Discretionary Trusts
Maximise Flexibility & Protection with Discretionary Trusts
Elevate your Estate Planing with Discretionary Trusts, securing your assets for your family’s future.
What is a Discretionary Trust?
A Discretionary Trust offers trustees the freedom and authority to effectively utilize trust assets for the welfare of beneficiaries. By establishing a Discretionary Trust, you define a group of potential beneficiaries, such as children and/or grandchildren, who may receive income and/or capital from the trust based on the discretion of the Trustees.
This approach ensures that no individual beneficiary possesses an absolute right to the trust’s income or capital. This flexibility proves valuable, particularly when future beneficiaries, such as unborn children or grandchildren, can be included automatically as beneficiaries when the trust is established.

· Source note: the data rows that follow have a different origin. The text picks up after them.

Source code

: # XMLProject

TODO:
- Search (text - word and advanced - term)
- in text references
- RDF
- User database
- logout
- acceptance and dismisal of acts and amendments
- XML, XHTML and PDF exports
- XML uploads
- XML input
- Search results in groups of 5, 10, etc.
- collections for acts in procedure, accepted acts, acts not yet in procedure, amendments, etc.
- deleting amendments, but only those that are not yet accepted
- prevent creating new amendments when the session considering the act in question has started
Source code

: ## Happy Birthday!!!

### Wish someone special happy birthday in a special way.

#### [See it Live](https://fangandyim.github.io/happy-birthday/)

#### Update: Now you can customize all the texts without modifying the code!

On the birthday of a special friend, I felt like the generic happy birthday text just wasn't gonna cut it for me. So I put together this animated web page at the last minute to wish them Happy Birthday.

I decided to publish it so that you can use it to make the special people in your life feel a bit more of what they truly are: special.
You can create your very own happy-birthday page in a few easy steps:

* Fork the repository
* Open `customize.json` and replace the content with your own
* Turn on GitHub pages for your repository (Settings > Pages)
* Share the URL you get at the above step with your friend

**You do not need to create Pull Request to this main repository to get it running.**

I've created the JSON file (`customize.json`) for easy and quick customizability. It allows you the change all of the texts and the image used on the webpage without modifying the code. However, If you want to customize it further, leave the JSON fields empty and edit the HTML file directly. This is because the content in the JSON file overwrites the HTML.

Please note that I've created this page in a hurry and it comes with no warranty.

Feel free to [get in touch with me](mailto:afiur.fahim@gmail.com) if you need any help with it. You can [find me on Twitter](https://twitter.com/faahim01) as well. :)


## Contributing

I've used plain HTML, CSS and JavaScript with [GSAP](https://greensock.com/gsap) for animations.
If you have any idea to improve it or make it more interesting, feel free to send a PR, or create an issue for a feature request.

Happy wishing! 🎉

Who can benefit from using a Discretionary Trust?
Discretionary Trusts offer valuable benefits for various individuals and families. They are often utilized to safeguard assets and provide for specific beneficiaries. Here are some examples of who can benefit from using a Discretionary Trust:
- Secure assets for children’s and grandchildren’s future financial needs.
- Provide protection for vulnerable family members who can’t manage their finances.
- Assist spendthrift beneficiaries by controlling fund distribution.
- Support blended families by allocating assets for current and future spouses and stepchildren. (sideways disinheritance)
- Safeguard personal assets of business owners and provide for dependents.
- Enhance estate planning and tax efficiency by minimizing tax liabilities and preserving wealth for future generations.
A Discretionary Trust can help against sideways disinheritance
Sideways disinheritance is the term used when children from a previous marriage lose out on their inheritance due to their parent(s) remarrying without properly securing their estate.
Here is an example:
David and Karen are married and own a home together. David and Karen have two children, Jim and Mike.
Karen passes away without having done any form of estate planning. All of Karen’s estate, including her share of the house, is passed to David.
Later down the line, David remarries a woman named Susan.
David passes away without planning his estate.
All of David’s estate passes to Susan in its entirety, including the home.
Jim and Mike are upset about this situation and seek legal advice. Jim and Mike are told they have no claim to their late father’s estate.
This is a prime example of why Estate Planning is incredibly important. A nil-rate band discretionary would’ve completely mitigated this situation.